Scott Jenkins, CEO of The EBS Group, another Oracle partner out of Lenexa, Kan., agreed. He keeps an eye on the suit, which he terms "jockeying for position," he said, but his customers seem unphased.

The original suit filed in the U.S. District Court in San Francisco, charged SAP with committing "corporate theft on a grand scale" and alleged theft of Oracle customer support data, products and other proprietary support materials.

Oracle's complaint comes after the company spent years and tens of billions of dollars snapping up applications rivals, including PeopleSoft, along with J.D. Edwards and Siebel Systems. Those purchases alone made Oracle the second largest provider of business applications after SAP, Waldorf, Germany.

The tussle over support and maintenance money is anything but trivial. Oracle typically charges customers 22 to 23 percent of license cost annually for support, and counts on that revenue.
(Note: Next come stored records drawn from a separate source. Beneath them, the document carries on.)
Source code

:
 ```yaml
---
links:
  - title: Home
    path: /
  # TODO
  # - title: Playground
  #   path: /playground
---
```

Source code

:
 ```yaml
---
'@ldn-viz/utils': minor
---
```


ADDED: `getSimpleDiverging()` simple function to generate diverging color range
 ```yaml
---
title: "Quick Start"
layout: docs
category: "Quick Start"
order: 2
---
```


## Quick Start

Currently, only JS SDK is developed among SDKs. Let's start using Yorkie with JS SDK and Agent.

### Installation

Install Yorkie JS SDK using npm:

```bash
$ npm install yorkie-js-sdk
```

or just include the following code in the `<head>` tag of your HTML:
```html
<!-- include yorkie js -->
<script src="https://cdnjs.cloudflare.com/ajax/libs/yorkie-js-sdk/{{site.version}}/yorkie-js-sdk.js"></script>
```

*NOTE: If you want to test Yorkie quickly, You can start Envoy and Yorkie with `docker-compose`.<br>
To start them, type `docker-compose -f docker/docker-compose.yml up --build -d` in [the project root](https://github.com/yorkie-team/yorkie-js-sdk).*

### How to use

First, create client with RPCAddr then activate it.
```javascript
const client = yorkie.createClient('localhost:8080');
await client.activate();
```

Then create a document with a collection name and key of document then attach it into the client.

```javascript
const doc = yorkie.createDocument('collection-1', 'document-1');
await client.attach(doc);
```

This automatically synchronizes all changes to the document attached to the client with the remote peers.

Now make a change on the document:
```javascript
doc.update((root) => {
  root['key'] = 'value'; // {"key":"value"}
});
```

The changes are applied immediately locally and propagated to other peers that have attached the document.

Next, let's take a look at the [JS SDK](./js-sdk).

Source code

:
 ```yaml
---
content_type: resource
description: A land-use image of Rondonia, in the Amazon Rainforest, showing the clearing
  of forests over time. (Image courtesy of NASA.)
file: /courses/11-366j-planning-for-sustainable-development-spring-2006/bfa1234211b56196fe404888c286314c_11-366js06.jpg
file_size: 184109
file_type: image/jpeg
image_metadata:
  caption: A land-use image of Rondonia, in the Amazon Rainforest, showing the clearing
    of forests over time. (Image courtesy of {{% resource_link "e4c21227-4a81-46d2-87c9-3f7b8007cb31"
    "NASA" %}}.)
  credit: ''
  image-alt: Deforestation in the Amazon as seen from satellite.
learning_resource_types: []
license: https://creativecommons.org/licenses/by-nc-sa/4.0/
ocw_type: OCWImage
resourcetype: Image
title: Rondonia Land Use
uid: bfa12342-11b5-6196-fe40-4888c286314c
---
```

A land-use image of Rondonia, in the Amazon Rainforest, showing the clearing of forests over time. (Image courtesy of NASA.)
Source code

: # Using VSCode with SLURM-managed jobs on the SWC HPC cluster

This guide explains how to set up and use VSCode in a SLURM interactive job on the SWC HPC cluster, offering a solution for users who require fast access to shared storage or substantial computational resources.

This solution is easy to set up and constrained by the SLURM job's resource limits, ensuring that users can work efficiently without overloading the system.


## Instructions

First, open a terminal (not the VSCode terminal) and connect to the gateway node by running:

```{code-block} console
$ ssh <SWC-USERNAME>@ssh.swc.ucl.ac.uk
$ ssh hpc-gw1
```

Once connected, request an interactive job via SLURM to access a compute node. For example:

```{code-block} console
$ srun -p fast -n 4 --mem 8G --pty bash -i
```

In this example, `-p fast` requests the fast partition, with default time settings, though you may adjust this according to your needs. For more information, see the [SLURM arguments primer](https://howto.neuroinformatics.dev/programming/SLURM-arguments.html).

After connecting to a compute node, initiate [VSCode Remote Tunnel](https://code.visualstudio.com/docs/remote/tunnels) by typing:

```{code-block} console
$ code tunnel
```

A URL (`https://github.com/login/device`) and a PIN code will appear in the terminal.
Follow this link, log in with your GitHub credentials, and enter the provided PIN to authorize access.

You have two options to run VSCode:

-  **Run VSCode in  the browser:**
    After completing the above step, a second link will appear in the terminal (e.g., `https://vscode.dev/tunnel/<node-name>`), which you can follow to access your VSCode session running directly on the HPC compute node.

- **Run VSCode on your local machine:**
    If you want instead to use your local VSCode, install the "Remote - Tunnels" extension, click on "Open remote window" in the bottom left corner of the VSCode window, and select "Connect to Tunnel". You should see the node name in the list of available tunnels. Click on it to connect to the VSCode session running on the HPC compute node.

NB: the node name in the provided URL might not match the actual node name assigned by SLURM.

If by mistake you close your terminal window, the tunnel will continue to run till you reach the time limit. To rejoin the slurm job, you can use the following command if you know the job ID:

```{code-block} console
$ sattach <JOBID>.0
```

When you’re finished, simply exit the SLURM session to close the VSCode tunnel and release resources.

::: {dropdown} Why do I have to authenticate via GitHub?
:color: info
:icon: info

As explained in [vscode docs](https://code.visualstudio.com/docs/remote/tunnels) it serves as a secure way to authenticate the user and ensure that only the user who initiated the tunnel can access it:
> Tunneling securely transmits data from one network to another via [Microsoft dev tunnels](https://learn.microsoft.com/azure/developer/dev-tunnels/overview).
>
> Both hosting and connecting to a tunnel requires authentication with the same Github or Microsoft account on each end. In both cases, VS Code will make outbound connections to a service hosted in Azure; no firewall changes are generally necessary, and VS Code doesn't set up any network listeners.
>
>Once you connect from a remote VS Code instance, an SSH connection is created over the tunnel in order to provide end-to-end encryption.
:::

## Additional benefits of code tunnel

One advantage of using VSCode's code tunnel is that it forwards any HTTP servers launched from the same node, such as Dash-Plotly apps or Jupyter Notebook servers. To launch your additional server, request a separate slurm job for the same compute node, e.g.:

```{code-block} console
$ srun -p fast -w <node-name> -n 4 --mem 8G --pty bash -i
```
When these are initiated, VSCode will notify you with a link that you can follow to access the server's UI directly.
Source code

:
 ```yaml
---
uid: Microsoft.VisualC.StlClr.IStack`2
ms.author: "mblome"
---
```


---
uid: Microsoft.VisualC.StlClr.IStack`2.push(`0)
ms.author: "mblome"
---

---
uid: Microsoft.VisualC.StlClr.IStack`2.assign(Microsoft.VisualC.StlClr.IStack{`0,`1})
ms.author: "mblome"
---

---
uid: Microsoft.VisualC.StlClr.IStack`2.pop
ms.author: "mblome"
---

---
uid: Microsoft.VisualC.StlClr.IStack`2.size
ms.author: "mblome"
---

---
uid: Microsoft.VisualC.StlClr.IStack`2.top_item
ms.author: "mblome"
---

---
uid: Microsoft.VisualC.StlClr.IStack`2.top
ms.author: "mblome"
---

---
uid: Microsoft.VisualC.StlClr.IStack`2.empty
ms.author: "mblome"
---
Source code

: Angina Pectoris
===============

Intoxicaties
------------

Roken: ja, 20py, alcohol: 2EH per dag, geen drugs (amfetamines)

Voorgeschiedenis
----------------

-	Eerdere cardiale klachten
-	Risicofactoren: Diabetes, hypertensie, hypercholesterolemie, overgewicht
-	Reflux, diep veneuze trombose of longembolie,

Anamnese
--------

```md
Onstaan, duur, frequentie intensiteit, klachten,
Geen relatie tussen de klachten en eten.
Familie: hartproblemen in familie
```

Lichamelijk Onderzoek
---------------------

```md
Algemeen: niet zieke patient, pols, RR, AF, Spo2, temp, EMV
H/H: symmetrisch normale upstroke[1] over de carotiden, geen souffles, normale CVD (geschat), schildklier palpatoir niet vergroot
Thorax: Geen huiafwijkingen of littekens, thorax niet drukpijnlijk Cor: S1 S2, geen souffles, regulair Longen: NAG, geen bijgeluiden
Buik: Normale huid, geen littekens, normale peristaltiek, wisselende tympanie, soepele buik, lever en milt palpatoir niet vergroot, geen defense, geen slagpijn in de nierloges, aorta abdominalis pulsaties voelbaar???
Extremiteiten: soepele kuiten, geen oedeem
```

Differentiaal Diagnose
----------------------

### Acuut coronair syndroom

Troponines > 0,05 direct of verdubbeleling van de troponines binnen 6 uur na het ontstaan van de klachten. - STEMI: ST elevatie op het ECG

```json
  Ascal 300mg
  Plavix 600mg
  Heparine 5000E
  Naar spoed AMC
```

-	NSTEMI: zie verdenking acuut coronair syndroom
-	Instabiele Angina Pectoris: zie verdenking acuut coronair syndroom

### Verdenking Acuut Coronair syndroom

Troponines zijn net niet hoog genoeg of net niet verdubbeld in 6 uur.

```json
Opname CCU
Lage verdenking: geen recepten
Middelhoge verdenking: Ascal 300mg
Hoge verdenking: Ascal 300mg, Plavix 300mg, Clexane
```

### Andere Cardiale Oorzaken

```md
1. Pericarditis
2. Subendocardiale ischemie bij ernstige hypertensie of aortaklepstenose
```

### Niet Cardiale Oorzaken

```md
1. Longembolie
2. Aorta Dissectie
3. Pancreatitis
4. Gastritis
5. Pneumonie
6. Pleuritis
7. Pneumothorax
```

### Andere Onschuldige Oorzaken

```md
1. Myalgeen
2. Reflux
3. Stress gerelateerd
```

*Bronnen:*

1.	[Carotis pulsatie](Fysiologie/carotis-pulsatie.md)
Several solution providers interviewed by CRN after the initial filing said many of the acts Oracle charged are considered standard operating procedure. They maintained that consultants who do system support and maintenance routinely access and use vendor data in supporting customers. The difference here is that the consultancy at issue is owned by Oracle's largest, most powerful competitor.

This report was updated Friday evening with an updated SAP statement.